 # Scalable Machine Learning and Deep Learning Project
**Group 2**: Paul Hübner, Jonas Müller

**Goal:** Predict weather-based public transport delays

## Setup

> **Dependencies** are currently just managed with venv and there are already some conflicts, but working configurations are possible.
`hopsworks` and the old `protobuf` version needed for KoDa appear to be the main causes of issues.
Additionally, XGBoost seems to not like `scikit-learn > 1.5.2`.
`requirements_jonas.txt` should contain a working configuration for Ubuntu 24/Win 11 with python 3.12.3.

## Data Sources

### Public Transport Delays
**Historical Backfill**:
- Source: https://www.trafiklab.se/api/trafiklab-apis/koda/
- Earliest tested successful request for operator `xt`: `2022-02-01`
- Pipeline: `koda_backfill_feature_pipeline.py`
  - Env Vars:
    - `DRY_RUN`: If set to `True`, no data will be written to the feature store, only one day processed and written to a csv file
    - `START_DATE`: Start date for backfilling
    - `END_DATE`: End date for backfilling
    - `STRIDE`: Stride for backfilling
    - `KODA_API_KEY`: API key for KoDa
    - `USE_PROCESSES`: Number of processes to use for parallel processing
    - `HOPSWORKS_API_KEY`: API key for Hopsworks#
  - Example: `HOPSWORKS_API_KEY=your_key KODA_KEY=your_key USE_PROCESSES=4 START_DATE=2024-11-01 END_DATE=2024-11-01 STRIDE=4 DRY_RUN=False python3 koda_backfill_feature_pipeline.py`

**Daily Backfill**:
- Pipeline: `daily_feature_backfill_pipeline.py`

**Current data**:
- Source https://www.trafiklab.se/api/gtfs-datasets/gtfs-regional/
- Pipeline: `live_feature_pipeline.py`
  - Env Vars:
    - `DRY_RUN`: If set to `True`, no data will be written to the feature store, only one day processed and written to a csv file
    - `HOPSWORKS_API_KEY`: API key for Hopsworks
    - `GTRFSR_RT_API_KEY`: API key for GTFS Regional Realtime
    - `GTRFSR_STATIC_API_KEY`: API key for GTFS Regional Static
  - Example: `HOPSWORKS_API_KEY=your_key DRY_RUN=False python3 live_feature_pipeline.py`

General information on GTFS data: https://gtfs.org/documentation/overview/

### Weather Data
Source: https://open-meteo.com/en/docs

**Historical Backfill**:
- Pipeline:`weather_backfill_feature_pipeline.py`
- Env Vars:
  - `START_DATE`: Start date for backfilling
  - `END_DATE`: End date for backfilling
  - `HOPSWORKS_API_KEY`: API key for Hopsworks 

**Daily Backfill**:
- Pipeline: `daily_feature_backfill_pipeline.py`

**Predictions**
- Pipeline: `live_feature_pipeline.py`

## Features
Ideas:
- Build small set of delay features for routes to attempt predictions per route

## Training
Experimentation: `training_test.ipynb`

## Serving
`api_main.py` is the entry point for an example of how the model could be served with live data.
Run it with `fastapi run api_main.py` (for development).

+--

Wherever the word "STRIDE" appears in the data, return the whole line.

    - `STRIDE`: Stride for backfilling
  - Example: `HOPSWORKS_API_KEY=your_key KODA_KEY=your_key USE_PROCESSES=4 START_DATE=2024-11-01 END_DATE=2024-11-01 STRIDE=4 DRY_RUN=False python3 koda_backfill_feature_pipeline.py`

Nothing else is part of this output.